→ **WORK INSTRUCTIONS**
Check each line of the entries below for the string "class" and state how many lines have it, with no other text.

++++++++

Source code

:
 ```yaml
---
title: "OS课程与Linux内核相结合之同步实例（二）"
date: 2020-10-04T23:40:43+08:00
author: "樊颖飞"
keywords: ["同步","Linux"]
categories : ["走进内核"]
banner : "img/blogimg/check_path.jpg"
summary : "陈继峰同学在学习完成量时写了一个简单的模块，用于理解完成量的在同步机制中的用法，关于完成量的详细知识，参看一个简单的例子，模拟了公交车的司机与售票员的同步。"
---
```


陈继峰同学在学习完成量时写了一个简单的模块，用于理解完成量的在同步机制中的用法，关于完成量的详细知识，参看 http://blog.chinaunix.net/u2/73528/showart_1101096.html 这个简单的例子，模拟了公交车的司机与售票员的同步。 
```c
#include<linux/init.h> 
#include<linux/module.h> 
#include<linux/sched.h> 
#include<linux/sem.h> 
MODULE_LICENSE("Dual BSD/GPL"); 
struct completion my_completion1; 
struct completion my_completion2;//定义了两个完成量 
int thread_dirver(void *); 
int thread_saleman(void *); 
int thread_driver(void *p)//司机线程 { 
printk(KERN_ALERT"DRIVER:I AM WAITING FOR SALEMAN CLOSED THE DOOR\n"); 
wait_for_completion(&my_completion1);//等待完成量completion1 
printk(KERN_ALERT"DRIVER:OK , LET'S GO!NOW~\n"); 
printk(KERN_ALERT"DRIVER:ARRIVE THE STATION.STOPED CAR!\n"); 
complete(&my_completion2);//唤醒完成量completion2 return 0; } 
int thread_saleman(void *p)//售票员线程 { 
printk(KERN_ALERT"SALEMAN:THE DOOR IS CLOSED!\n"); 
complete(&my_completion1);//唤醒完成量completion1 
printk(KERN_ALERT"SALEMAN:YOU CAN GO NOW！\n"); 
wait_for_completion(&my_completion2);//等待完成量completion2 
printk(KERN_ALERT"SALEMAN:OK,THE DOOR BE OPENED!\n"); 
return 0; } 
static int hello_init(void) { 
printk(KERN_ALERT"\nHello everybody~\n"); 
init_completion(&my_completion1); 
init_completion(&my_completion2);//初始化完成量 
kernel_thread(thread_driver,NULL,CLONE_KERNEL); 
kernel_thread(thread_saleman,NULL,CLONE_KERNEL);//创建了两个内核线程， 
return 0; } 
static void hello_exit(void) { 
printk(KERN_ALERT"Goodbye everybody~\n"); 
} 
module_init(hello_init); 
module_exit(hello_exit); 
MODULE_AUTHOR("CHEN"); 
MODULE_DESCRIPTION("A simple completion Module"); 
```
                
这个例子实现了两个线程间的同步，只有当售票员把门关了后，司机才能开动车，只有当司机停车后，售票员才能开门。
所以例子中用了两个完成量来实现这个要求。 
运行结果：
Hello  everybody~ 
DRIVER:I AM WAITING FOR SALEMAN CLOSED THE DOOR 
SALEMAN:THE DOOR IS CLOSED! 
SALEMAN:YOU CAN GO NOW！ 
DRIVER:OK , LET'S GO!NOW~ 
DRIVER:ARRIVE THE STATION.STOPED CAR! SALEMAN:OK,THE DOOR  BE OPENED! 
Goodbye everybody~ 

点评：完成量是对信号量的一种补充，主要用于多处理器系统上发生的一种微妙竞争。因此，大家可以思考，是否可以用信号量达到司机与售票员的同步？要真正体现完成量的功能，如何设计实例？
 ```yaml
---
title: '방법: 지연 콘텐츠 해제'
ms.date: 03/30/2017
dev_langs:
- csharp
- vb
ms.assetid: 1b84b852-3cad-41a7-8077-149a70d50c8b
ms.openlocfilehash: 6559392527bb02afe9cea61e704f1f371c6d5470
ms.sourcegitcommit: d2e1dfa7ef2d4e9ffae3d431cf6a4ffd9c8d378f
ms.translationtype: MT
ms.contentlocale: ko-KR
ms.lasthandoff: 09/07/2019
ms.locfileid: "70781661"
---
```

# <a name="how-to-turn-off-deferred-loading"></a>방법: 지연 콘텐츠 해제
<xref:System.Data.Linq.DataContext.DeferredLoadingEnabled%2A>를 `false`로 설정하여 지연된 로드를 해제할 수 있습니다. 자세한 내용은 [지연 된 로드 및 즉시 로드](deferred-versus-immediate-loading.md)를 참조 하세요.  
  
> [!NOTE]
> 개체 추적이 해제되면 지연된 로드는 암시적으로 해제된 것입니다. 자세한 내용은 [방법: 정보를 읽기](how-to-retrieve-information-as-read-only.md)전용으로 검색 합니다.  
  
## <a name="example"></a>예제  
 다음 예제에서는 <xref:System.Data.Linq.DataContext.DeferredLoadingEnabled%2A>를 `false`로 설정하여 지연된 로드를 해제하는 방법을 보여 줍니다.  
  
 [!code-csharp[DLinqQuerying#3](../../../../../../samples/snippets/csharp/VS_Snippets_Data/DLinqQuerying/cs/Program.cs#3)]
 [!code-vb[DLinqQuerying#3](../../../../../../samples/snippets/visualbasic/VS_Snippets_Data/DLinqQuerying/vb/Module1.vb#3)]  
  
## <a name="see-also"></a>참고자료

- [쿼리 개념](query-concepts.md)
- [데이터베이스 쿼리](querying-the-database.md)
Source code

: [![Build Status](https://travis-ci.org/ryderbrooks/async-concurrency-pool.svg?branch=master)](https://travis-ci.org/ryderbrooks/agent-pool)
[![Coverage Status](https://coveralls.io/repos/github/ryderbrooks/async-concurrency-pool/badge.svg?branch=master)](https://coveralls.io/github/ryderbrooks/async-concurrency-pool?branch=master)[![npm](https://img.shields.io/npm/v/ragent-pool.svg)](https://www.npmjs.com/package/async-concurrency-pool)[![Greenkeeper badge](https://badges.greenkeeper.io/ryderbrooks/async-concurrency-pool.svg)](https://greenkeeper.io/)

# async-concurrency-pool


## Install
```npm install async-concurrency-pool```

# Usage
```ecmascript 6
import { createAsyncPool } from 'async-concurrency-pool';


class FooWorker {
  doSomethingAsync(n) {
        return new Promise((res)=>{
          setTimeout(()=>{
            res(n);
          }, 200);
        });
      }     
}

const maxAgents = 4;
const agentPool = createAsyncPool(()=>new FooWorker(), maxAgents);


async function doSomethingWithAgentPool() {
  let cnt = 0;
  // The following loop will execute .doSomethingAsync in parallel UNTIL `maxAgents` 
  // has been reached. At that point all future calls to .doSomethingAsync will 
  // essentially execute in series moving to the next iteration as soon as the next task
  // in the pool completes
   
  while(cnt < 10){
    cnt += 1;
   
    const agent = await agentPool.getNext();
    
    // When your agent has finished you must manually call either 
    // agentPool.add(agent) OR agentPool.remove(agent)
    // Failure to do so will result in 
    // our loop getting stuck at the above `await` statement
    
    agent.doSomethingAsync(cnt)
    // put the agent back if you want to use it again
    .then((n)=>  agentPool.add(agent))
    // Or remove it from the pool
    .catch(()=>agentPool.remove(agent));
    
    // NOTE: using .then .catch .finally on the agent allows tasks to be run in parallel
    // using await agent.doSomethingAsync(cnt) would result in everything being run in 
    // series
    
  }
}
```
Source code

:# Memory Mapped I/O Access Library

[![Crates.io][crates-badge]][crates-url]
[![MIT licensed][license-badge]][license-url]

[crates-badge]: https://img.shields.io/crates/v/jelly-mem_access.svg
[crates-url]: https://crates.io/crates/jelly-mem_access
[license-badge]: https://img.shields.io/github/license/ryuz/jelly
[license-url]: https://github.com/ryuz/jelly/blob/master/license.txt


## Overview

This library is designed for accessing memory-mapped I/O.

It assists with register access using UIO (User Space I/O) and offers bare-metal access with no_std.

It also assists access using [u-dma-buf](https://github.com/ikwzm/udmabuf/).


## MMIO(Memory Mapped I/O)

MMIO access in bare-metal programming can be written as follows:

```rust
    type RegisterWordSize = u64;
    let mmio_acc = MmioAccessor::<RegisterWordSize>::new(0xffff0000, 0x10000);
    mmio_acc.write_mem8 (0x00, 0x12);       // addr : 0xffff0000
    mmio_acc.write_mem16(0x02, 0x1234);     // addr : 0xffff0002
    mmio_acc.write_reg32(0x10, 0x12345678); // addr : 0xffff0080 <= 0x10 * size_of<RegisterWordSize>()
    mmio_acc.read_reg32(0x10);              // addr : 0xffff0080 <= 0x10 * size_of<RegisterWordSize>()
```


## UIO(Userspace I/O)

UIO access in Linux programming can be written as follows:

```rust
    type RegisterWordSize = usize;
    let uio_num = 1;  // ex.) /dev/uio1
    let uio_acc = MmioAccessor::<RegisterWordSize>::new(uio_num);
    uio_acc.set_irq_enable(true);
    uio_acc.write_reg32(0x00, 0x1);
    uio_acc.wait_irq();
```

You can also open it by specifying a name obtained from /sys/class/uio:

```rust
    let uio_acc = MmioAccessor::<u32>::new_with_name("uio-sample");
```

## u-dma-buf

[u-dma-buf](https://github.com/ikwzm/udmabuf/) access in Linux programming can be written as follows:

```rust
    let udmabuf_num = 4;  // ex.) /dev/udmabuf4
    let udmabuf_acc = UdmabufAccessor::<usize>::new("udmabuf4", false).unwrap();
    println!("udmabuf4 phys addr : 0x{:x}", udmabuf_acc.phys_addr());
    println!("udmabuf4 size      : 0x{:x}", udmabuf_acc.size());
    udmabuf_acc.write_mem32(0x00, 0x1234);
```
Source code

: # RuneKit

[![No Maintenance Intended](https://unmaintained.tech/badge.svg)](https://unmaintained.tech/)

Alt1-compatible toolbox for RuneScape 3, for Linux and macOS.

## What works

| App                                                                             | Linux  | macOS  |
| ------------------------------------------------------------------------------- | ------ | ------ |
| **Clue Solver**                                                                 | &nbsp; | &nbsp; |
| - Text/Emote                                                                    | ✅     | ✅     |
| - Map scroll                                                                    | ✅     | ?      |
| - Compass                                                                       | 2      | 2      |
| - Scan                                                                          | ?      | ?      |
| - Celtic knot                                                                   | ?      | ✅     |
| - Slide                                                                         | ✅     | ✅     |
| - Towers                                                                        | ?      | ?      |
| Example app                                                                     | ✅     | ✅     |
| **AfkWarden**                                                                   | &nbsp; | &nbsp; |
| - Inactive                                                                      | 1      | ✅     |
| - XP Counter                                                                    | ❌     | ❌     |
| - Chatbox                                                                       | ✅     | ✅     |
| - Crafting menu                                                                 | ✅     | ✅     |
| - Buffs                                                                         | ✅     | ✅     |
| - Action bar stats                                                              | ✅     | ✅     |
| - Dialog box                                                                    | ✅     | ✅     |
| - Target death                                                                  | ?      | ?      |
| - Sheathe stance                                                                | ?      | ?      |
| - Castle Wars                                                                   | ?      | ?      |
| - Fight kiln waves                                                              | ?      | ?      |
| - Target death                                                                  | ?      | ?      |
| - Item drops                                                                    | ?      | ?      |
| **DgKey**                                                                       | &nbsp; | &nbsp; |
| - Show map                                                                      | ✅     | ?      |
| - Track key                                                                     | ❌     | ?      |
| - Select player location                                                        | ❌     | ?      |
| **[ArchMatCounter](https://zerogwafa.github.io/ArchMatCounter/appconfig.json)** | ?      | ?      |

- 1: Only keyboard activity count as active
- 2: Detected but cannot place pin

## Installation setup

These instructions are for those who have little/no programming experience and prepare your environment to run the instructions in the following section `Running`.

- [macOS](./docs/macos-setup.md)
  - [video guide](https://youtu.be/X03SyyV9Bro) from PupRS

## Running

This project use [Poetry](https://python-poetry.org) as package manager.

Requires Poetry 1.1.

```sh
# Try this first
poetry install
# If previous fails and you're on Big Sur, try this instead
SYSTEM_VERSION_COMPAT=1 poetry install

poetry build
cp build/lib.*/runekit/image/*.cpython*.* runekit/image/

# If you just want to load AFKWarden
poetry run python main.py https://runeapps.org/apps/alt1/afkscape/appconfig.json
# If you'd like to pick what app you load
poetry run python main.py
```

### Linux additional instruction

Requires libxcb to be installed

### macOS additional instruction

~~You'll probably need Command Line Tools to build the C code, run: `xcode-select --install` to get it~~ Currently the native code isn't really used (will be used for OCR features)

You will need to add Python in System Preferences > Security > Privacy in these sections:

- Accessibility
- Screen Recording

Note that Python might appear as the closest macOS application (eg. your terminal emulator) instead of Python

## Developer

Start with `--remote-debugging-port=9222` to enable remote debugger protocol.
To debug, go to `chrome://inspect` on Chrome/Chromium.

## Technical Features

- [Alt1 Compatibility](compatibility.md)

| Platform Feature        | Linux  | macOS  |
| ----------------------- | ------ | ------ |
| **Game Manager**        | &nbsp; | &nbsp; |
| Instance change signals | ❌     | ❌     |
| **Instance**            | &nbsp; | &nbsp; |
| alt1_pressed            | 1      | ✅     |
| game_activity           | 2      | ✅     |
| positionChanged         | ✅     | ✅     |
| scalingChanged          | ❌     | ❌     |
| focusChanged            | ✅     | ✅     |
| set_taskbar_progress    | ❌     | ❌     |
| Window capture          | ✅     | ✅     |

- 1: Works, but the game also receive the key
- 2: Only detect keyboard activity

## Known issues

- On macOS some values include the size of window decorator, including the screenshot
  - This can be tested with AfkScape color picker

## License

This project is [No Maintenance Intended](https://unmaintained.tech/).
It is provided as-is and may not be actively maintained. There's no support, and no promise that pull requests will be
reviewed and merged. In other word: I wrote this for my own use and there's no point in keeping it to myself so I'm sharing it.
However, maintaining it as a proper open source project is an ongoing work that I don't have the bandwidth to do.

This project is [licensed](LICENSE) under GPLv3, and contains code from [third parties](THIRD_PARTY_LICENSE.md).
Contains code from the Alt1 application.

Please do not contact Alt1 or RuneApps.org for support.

++++++++

→ **ANSWER TO THIS EXERCISE**
2